No ano passado cresceu o peso do Estado na renda dos brasileiros mais pobres. Do total recebido pelas famílias com renda per capita de até R$ 116,66, 2% tiveram origem no trabalho, 5,8% em aposentadorias e pensões e 28% vieram de outras fontes, principalmente de programas de transferência de renda, segundo dados do IBGE (Instituto Brasileiro de Geografia e Estatísticas) divulgados ontem. Há dez anos, 81,4% da renda dessas famílias provinham do trabalho, 14,2% tinham origem nas aposentadorias e pensões e 4,4% eram fruto de outras fontes. O economista Marcelo Neri, da Fundação Getúlio Vargas, afirma que o aumento do peso do Estado na renda dos mais pobres em 2009 está ligado à ampliação do programa Bolsa Família e à reação do governo à crise econômica do ano passado. Segundo ele, de 2003 a 2009, considerando a média para todos os estratos econômicos, a renda vinda do trabalho teve expansão anual de 4,61%. A proveniente dos programas de transferência de renda cresceu 12,93% ao ano naquele período.
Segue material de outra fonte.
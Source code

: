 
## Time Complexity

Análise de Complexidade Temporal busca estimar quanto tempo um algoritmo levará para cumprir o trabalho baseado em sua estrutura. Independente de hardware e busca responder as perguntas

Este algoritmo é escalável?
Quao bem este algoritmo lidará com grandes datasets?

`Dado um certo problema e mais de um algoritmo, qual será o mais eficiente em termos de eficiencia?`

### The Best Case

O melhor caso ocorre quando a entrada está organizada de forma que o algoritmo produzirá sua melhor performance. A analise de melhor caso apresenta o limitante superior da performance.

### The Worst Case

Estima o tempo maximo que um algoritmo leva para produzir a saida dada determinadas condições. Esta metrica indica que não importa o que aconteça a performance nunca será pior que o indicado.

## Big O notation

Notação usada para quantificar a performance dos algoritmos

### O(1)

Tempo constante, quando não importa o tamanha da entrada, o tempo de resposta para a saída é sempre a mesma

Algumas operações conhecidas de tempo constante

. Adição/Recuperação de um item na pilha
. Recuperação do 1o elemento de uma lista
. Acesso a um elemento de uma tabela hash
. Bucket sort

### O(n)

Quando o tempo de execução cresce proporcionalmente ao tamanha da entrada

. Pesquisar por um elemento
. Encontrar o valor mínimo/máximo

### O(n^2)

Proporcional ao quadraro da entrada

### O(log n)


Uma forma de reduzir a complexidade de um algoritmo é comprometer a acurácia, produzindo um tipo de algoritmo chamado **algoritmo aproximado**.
É de se destacar que, mesmo assim, o País ainda conta com perto de 20 milhões de pessoas abaixo da linha da pobreza - vivendo com menos de R$ 137 por mês, de acordo com o Ipea (Instituto de Pesquisa Econômica Aplicada). Mas este número poderia ser superior a 40 milhões caso não houvesse os programas de transferência de renda. Salta aos olhos, porém, a falta de um esforço maior no sentido de aplicar verbas federais em programas de capacitação e geração de renda, para que esta população hoje beneficiada pelo Bolsa Família passe a garantir a própria subsistência, deixando de depender do assistencialismo oficial. Embora o governo federal anuncie investimentos em escolas e institutos técnicos, não se conhece ainda uma iniciativa concentrada nos pontos mais vulneráveis da renda, localizados no Norte e no Nordeste do País.
Além disso, outra constatação do IBGE é de que quase 60% das crianças de até 14 anos viviam em casas em que pelo menos um serviço de saneamento básico (água, esgoto ou coleta de lixo) era inadequado, no ano passado. Ou seja: só a transferência de renda não é suficiente para melhorar a condição geral de vida de grande parte da população brasileira, que permanece à espera de vontade política para conseguir saneamento básico eficiente, escola de qualidade e serviço público de saúde pelo menos satisfatório. Os programas de transferência de renda são importantes, mas deveriam estar inseridos num contexto bem maior, com ações voltadas a criar condições propícias para que as famílias passem a gerir a própria subsistência.